__TASK TO CARRY OUT__
Where does "metadatos" appear in the data? Return each line that holds it.

Dataset entries:

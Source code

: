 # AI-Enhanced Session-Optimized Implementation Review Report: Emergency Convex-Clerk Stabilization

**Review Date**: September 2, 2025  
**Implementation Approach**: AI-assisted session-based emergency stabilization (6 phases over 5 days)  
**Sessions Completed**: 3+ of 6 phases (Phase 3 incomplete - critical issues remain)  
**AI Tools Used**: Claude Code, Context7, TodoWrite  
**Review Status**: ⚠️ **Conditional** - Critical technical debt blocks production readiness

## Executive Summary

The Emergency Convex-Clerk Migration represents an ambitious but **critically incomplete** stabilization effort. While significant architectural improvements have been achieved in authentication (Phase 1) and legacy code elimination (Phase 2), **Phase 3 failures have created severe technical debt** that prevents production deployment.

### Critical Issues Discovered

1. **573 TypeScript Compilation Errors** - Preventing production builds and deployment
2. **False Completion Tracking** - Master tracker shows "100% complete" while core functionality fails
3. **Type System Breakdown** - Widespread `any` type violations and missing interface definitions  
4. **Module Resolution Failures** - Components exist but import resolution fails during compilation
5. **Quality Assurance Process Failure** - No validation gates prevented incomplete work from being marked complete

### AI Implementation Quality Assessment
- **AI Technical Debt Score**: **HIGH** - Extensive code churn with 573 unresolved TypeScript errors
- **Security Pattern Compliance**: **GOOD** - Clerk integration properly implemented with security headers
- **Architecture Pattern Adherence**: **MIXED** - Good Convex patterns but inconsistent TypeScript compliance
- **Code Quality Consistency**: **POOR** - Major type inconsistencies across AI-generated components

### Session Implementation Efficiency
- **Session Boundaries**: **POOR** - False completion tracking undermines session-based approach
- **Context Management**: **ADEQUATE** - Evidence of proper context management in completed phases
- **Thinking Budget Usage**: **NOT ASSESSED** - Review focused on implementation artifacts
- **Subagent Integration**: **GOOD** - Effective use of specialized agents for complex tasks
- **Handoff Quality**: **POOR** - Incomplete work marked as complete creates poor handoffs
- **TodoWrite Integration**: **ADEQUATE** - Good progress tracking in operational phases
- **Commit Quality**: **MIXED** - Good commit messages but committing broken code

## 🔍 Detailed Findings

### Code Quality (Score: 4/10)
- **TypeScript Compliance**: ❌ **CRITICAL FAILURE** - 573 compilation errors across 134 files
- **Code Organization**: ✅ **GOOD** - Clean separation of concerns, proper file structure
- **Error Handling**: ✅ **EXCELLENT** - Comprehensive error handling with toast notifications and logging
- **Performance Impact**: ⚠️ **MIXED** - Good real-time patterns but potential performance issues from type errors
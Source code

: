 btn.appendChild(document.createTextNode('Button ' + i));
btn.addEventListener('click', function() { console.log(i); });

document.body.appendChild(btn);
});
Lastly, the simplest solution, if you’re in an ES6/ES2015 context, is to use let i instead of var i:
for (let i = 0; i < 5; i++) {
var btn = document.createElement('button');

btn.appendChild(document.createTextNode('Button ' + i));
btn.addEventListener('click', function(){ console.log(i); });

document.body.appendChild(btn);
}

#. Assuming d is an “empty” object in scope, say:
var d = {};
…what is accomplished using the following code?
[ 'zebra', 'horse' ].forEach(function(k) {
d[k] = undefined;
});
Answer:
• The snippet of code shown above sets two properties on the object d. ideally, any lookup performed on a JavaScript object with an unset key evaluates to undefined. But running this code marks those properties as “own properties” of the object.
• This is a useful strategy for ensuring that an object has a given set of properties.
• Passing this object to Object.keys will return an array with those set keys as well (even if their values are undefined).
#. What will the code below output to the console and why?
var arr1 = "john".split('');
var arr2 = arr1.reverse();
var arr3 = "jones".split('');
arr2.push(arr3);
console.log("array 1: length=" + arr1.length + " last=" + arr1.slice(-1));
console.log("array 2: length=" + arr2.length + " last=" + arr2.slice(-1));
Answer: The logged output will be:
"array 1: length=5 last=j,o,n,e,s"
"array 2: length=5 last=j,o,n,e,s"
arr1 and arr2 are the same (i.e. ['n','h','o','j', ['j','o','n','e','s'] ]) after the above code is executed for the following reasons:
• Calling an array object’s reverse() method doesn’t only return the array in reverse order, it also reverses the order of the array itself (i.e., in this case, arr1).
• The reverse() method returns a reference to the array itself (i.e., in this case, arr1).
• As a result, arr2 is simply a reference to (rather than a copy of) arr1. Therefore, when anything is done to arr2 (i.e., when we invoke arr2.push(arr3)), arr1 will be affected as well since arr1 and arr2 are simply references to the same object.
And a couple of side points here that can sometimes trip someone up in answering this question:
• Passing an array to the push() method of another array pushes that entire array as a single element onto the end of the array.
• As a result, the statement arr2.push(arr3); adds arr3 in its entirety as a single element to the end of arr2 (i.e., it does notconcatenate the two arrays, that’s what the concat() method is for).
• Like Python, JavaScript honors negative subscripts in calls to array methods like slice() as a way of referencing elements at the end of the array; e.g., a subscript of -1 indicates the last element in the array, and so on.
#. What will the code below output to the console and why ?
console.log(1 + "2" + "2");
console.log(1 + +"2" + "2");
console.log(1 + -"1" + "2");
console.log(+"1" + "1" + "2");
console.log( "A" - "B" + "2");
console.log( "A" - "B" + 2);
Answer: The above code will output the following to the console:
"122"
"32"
* * *
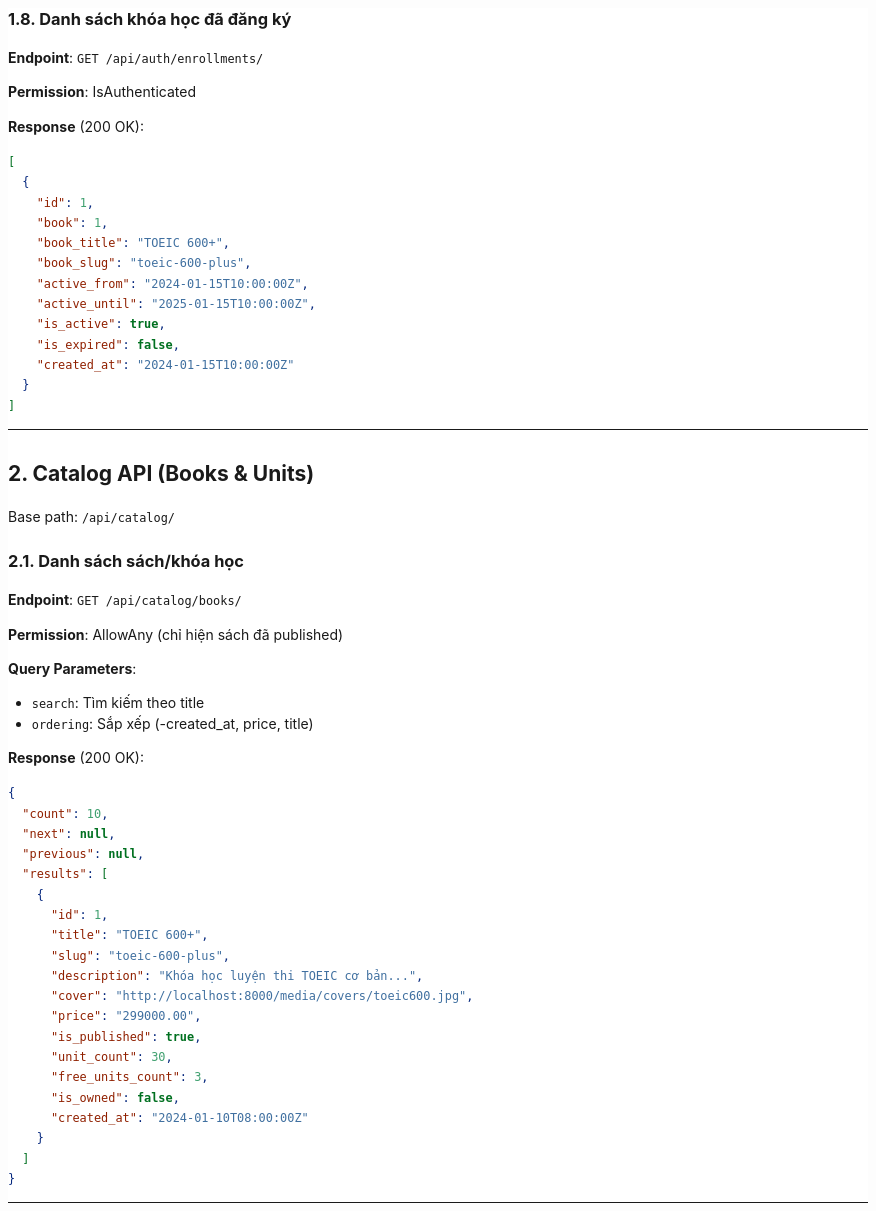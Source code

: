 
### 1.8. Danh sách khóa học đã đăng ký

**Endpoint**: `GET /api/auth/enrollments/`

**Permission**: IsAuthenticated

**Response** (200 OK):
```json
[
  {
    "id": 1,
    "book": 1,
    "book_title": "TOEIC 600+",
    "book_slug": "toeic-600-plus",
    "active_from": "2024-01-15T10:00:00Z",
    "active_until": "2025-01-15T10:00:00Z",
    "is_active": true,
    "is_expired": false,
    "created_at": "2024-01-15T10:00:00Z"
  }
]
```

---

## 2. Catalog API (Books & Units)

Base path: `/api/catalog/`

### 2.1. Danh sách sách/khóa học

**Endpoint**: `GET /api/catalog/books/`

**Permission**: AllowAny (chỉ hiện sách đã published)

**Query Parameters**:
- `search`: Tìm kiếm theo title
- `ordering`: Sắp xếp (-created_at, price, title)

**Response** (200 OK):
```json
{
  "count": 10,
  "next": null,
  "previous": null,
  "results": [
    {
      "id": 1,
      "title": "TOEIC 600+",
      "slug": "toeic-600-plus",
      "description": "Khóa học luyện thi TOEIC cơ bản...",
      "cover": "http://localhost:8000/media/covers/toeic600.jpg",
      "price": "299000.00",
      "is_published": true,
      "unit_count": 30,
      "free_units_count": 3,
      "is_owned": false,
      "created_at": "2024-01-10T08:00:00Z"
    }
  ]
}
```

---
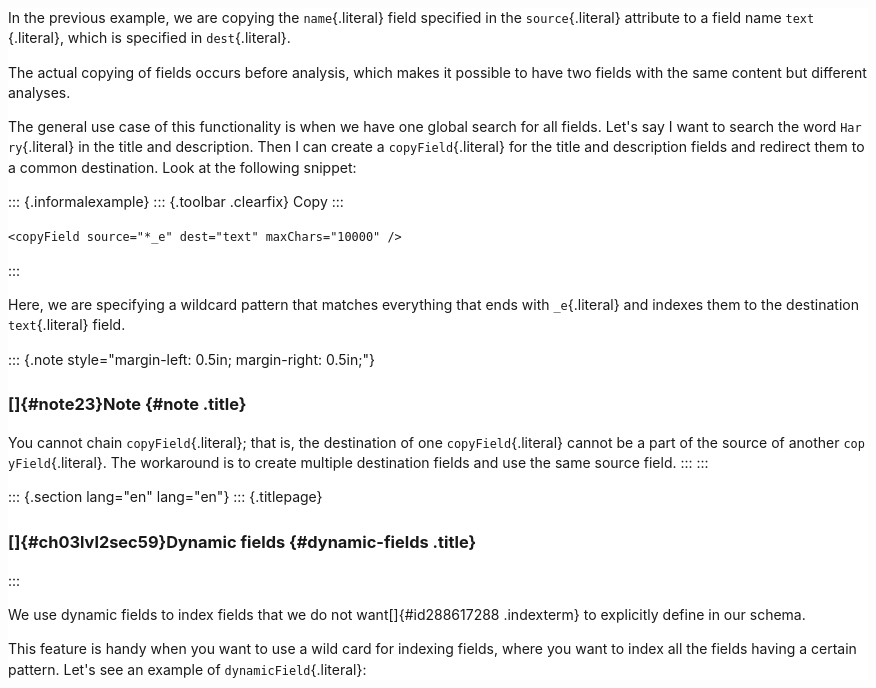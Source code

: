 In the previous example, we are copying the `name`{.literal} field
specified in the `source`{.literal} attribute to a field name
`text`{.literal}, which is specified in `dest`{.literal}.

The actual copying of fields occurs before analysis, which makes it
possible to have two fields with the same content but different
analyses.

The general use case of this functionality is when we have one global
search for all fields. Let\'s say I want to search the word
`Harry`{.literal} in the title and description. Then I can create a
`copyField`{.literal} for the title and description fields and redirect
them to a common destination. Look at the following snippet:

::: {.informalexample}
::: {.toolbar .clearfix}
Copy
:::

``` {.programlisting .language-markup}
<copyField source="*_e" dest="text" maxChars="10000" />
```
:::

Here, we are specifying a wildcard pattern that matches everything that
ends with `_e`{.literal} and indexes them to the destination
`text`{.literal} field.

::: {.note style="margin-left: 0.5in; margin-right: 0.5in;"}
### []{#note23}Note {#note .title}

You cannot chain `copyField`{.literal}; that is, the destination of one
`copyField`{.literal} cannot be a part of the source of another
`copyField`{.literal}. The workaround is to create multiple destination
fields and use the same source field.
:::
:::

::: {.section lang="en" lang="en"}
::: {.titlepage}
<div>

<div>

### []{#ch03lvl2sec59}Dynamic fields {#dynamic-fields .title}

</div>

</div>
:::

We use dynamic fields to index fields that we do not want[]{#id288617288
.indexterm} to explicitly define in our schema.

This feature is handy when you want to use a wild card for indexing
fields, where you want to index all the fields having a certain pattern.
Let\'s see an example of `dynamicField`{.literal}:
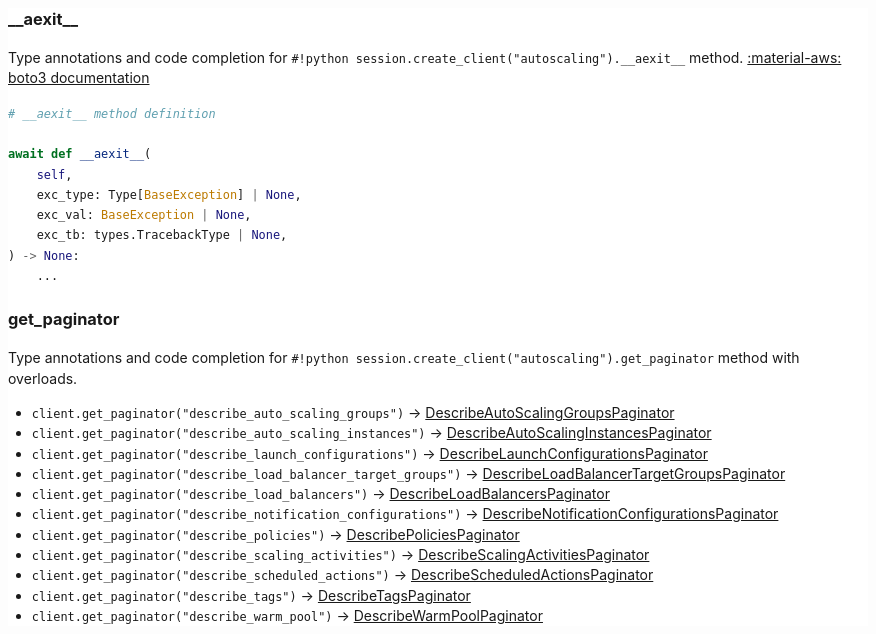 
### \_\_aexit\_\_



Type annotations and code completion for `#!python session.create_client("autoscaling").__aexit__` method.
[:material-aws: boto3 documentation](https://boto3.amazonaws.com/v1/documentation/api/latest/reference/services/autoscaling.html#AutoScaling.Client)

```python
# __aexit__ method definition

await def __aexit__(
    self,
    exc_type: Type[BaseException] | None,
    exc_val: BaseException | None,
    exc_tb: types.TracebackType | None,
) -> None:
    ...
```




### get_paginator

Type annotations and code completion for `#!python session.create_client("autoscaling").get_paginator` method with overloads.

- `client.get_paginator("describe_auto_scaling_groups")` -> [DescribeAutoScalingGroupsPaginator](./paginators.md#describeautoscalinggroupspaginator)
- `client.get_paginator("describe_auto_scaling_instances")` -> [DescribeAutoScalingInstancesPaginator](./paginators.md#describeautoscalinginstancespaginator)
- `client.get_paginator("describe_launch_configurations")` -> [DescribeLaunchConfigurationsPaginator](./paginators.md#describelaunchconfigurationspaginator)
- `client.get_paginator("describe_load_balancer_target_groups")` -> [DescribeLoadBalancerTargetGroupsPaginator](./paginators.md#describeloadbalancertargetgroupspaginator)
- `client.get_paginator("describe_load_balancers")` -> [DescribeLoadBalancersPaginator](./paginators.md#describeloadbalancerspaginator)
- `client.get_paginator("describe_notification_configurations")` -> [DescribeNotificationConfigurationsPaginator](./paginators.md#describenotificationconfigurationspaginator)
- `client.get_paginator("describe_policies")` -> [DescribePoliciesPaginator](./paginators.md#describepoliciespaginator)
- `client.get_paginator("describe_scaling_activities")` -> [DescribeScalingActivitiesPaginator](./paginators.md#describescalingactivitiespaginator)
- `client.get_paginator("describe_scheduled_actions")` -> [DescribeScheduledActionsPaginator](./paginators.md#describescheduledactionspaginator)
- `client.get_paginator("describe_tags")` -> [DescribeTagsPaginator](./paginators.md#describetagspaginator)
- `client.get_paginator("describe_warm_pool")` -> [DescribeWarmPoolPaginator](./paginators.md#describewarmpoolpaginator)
---
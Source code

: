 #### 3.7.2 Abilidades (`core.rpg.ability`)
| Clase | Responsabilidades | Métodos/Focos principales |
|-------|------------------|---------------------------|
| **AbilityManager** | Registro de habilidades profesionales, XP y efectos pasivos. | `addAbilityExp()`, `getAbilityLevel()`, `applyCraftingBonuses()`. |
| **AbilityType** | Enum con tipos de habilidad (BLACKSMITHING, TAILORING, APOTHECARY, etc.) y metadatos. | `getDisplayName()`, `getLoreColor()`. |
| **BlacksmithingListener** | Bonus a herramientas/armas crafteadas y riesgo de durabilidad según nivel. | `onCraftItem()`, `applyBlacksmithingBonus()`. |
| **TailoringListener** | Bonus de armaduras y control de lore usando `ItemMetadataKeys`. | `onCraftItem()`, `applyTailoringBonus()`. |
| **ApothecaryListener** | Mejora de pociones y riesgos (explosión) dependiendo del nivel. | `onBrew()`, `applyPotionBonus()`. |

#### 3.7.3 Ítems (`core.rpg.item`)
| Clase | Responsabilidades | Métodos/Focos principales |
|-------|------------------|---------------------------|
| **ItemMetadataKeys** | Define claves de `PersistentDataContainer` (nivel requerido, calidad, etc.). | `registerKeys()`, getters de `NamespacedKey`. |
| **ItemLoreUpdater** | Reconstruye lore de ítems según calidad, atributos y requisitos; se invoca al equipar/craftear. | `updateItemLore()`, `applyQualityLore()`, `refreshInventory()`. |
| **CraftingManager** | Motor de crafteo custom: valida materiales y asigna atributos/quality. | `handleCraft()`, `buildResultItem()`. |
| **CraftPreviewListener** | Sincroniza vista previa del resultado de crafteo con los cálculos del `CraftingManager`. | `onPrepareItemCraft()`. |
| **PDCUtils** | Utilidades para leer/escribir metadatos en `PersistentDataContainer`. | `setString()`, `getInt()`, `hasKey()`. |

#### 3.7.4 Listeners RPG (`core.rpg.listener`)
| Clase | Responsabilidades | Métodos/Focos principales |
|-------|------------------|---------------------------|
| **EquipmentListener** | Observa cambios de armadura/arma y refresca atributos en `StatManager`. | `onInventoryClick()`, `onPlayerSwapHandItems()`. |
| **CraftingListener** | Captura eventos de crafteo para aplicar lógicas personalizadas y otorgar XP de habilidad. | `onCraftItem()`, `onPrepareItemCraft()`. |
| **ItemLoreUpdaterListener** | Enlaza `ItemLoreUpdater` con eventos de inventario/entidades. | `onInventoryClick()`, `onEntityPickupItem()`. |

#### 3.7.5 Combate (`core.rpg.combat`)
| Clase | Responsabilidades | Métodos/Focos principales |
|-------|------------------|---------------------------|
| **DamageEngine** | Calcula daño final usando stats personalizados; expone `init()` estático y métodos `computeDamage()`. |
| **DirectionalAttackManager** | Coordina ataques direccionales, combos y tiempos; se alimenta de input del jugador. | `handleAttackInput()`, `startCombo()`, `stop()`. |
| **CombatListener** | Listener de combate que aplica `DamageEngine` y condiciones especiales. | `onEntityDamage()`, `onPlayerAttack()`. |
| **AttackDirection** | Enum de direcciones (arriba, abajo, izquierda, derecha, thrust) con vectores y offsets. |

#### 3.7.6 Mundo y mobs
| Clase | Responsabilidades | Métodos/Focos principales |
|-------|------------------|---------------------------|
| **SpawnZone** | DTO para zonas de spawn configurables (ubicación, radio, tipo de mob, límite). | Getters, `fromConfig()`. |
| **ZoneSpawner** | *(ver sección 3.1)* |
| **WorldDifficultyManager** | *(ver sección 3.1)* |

__EXERCISE RESULT__
| **AbilityType** | Enum con tipos de habilidad (BLACKSMITHING, TAILORING, APOTHECARY, etc.) y metadatos. | `getDisplayName()`, `getLoreColor()`. |
| **PDCUtils** | Utilidades para leer/escribir metadatos en `PersistentDataContainer`. | `setString()`, `getInt()`, `hasKey()`. |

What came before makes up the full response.